## Work item
Below is a listing. Gather each line of it that contains "boxedminipage".

- - -

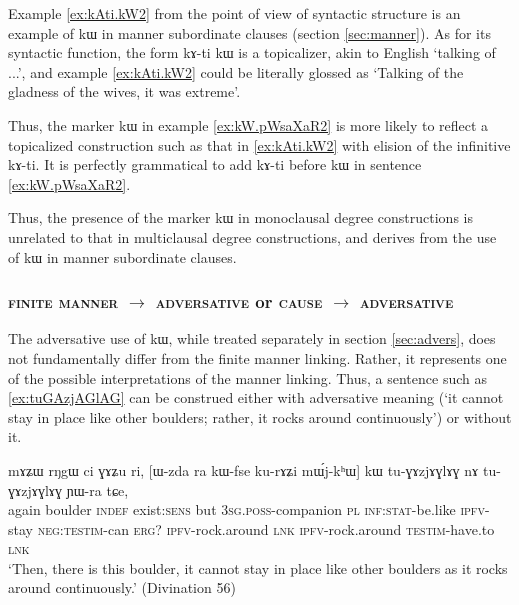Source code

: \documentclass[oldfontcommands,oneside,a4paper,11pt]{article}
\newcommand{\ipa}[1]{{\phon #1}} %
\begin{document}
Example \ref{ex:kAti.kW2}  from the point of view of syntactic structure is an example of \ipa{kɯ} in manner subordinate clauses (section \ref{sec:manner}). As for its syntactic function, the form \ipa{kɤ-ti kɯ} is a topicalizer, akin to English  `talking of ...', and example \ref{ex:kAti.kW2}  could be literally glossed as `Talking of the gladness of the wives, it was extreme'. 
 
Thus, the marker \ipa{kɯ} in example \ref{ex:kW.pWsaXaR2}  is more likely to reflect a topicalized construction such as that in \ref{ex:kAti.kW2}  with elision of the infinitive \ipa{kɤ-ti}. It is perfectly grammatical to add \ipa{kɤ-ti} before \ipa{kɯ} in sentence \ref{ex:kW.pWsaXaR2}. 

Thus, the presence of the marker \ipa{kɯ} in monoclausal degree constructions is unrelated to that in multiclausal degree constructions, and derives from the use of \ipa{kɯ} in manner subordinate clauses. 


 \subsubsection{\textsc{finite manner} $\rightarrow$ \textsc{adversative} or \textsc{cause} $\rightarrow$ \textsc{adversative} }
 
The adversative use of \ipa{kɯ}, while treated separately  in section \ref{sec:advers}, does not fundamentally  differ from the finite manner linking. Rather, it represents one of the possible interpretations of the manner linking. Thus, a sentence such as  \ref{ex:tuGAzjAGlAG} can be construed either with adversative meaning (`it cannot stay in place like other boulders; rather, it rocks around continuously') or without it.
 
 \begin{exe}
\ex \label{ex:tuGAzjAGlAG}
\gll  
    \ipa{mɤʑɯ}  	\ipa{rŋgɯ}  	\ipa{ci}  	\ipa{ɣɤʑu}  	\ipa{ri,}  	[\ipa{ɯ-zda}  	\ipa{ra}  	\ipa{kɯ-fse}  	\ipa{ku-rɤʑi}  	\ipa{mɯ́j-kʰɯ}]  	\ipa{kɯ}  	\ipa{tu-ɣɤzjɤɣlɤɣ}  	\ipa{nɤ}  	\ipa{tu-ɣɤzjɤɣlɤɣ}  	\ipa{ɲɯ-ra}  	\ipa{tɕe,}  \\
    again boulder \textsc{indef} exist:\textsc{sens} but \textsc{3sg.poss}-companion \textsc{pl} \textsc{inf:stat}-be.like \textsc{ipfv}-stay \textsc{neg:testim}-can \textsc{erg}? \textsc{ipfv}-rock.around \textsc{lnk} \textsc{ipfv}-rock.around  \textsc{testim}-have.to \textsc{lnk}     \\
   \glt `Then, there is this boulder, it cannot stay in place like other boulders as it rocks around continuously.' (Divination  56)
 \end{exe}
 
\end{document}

- - -

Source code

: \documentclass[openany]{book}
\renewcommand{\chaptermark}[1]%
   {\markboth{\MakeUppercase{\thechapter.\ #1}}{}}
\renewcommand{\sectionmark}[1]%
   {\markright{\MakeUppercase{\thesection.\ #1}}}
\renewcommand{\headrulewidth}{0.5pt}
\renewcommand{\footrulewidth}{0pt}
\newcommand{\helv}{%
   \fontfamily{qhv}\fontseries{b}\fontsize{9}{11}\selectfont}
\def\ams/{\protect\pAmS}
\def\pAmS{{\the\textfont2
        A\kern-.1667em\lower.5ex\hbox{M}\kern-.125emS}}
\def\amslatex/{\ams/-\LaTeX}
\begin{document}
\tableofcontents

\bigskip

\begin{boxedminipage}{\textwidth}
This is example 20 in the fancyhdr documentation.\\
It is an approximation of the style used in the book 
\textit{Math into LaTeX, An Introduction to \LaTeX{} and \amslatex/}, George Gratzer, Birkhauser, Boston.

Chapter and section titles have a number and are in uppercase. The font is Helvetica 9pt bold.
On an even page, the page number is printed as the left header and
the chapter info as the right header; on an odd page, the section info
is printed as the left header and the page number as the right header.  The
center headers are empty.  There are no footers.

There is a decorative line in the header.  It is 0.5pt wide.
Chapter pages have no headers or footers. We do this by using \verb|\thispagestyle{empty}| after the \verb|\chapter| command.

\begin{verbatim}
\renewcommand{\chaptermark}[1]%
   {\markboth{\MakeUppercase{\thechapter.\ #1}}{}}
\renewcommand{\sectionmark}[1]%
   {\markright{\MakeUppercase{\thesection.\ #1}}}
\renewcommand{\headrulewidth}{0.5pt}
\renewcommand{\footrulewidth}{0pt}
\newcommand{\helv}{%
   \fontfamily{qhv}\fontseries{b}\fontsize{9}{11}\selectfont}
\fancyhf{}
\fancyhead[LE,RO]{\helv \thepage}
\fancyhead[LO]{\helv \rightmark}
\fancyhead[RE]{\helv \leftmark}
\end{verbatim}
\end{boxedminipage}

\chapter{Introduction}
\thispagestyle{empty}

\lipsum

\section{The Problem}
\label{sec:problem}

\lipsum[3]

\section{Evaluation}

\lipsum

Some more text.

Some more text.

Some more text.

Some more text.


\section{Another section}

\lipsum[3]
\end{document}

- - -

## Result for this exercise
\begin{boxedminipage}{\textwidth}
\end{boxedminipage}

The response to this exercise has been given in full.